**The data:**

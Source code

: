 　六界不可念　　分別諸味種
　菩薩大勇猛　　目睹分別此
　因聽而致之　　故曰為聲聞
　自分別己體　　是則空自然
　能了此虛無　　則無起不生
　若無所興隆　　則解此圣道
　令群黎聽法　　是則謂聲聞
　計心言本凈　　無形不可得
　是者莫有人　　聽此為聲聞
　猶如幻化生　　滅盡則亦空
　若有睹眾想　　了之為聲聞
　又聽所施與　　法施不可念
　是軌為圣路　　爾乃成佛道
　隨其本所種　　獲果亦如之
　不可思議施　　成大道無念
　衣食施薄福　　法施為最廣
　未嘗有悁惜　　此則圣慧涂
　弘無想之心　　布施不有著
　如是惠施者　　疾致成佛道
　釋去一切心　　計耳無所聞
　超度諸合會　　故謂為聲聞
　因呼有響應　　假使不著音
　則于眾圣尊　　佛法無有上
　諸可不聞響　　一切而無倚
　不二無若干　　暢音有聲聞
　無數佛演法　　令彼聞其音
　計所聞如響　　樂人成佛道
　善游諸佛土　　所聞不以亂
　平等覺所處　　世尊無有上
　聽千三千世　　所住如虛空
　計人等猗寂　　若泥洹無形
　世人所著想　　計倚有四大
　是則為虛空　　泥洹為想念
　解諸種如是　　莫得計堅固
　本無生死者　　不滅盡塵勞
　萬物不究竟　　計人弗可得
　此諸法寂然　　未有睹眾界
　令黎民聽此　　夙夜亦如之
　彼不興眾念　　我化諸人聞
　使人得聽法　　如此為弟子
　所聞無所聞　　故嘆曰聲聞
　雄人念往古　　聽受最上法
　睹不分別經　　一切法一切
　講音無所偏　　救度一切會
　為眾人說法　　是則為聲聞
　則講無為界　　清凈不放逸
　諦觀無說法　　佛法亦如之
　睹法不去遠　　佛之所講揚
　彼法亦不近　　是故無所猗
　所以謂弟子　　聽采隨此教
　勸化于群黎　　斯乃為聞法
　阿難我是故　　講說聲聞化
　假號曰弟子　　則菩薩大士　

**Aim of the exercise:**
Each entry is to be retyped exactly as it appears.

**Finished exercise:**
Source code

: 　六界不可念　　分別諸味種
　菩薩大勇猛　　目睹分別此
　因聽而致之　　故曰為聲聞
　自分別己體　　是則空自然
　能了此虛無　　則無起不生
　若無所興隆　　則解此圣道
　令群黎聽法　　是則謂聲聞
　計心言本凈　　無形不可得
　是者莫有人　　聽此為聲聞
　猶如幻化生　　滅盡則亦空
　若有睹眾想　　了之為聲聞
　又聽所施與　　法施不可念
　是軌為圣路　　爾乃成佛道
　隨其本所種　　獲果亦如之
　不可思議施　　成大道無念
　衣食施薄福　　法施為最廣
　未嘗有悁惜　　此則圣慧涂
　弘無想之心　　布施不有著
　如是惠施者　　疾致成佛道
　釋去一切心　　計耳無所聞
　超度諸合會　　故謂為聲聞
　因呼有響應　　假使不著音
　則于眾圣尊　　佛法無有上
　諸可不聞響　　一切而無倚
　不二無若干　　暢音有聲聞
　無數佛演法　　令彼聞其音
　計所聞如響　　樂人成佛道
　善游諸佛土　　所聞不以亂
　平等覺所處　　世尊無有上
　聽千三千世　　所住如虛空
　計人等猗寂　　若泥洹無形
　世人所著想　　計倚有四大
　是則為虛空　　泥洹為想念
　解諸種如是　　莫得計堅固
　本無生死者　　不滅盡塵勞
　萬物不究竟　　計人弗可得
　此諸法寂然　　未有睹眾界
　令黎民聽此　　夙夜亦如之
　彼不興眾念　　我化諸人聞
　使人得聽法　　如此為弟子
　所聞無所聞　　故嘆曰聲聞
　雄人念往古　　聽受最上法
　睹不分別經　　一切法一切
　講音無所偏　　救度一切會
　為眾人說法　　是則為聲聞
　則講無為界　　清凈不放逸
　諦觀無說法　　佛法亦如之
　睹法不去遠　　佛之所講揚
　彼法亦不近　　是故無所猗
　所以謂弟子　　聽采隨此教
　勸化于群黎　　斯乃為聞法
　阿難我是故　　講說聲聞化
　假號曰弟子　　則菩薩大士　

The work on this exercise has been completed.